**Exercise brief:**
Scan the entries below. Return every line that includes "blockquote".
Top of Source data
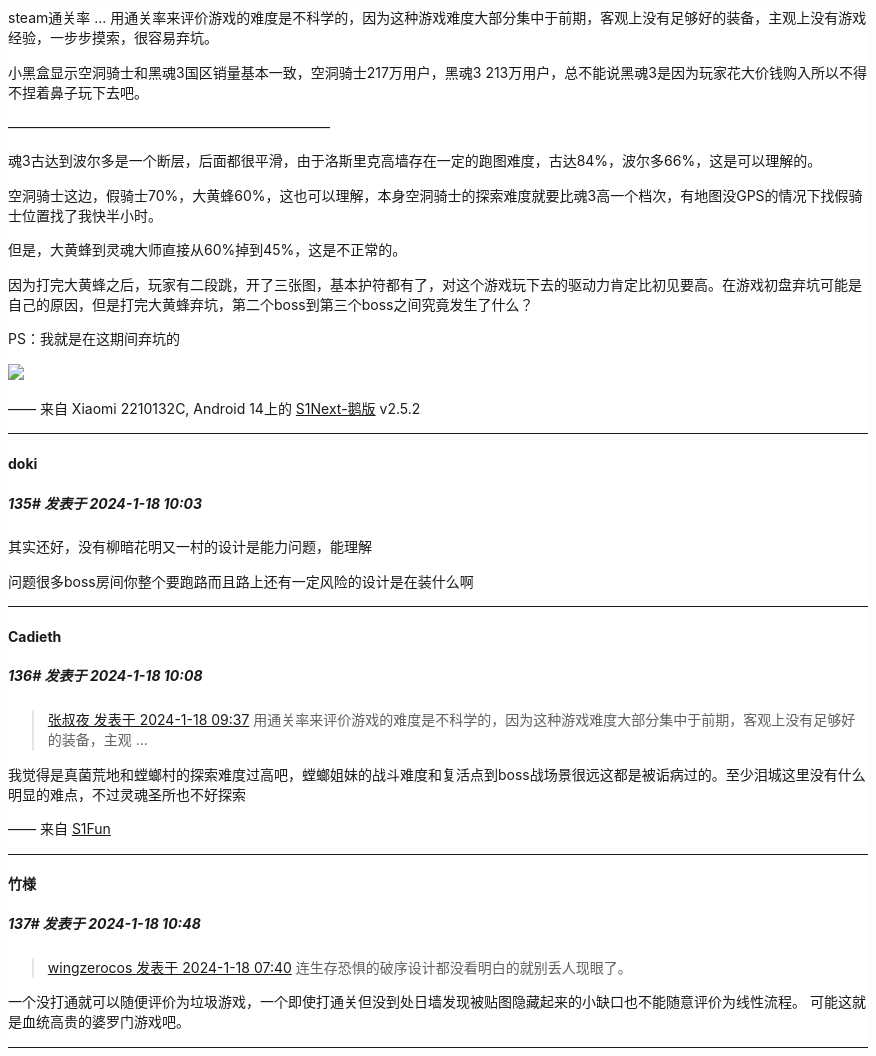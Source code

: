 steam通关率 ...</blockquote>
用通关率来评价游戏的难度是不科学的，因为这种游戏难度大部分集中于前期，客观上没有足够好的装备，主观上没有游戏经验，一步步摸索，很容易弃坑。

小黑盒显示空洞骑士和黑魂3国区销量基本一致，空洞骑士217万用户，黑魂3 213万用户，总不能说黑魂3是因为玩家花大价钱购入所以不得不捏着鼻子玩下去吧。

———————————————————————

魂3古达到波尔多是一个断层，后面都很平滑，由于洛斯里克高墙存在一定的跑图难度，古达84%，波尔多66%，这是可以理解的。

空洞骑士这边，假骑士70%，大黄蜂60%，这也可以理解，本身空洞骑士的探索难度就要比魂3高一个档次，有地图没GPS的情况下找假骑士位置找了我快半小时。

但是，大黄蜂到灵魂大师直接从60%掉到45%，这是不正常的。

因为打完大黄蜂之后，玩家有二段跳，开了三张图，基本护符都有了，对这个游戏玩下去的驱动力肯定比初见要高。在游戏初盘弃坑可能是自己的原因，但是打完大黄蜂弃坑，第二个boss到第三个boss之间究竟发生了什么？

PS：我就是在这期间弃坑的

<img src="https://p.sda1.dev/15/530c28e69ba752269b31737c77c7df43/IMG_CMP_229884529.jpeg" referrerpolicy="no-referrer">

—— 来自 Xiaomi 2210132C, Android 14上的 [S1Next-鹅版](https://github.com/ykrank/S1-Next/releases) v2.5.2


*****

####  doki  
##### 135#       发表于 2024-1-18 10:03

其实还好，没有柳暗花明又一村的设计是能力问题，能理解

问题很多boss房间你整个要跑路而且路上还有一定风险的设计是在装什么啊


*****

####  Cadieth  
##### 136#       发表于 2024-1-18 10:08

<blockquote><a href="httphttps://bbs.saraba1st.com/2b/forum.php?mod=redirect&amp;goto=findpost&amp;pid=63685721&amp;ptid=2168189" target="_blank">张叔夜 发表于 2024-1-18 09:37</a>
用通关率来评价游戏的难度是不科学的，因为这种游戏难度大部分集中于前期，客观上没有足够好的装备，主观 ...</blockquote>
我觉得是真菌荒地和螳螂村的探索难度过高吧，螳螂姐妹的战斗难度和复活点到boss战场景很远这都是被诟病过的。至少泪城这里没有什么明显的难点，不过灵魂圣所也不好探索

—— 来自 [S1Fun](https://s1fun.koalcat.com)


*****

####  竹様  
##### 137#       发表于 2024-1-18 10:48

<blockquote><a href="httphttps://bbs.saraba1st.com/2b/forum.php?mod=redirect&amp;goto=findpost&amp;pid=63684747&amp;ptid=2168189" target="_blank">wingzerocos 发表于 2024-1-18 07:40</a>
连生存恐惧的破序设计都没看明白的就别丢人现眼了。</blockquote>
一个没打通就可以随便评价为垃圾游戏，一个即使打通关但没到处日墙发现被贴图隐藏起来的小缺口也不能随意评价为线性流程。
可能这就是血统高贵的婆罗门游戏吧。

*****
Bottom of Source data
**Answer below:**
: steam通关率 ...</blockquote>
<blockquote><a href="httphttps://bbs.saraba1st.com/2b/forum.php?mod=redirect&amp;goto=findpost&amp;pid=63685721&amp;ptid=2168189" target="_blank">张叔夜 发表于 2024-1-18 09:37</a>
用通关率来评价游戏的难度是不科学的，因为这种游戏难度大部分集中于前期，客观上没有足够好的装备，主观 ...</blockquote>
<blockquote><a href="httphttps://bbs.saraba1st.com/2b/forum.php?mod=redirect&amp;goto=findpost&amp;pid=63684747&amp;ptid=2168189" target="_blank">wingzerocos 发表于 2024-1-18 07:40</a>
连生存恐惧的破序设计都没看明白的就别丢人现眼了。</blockquote>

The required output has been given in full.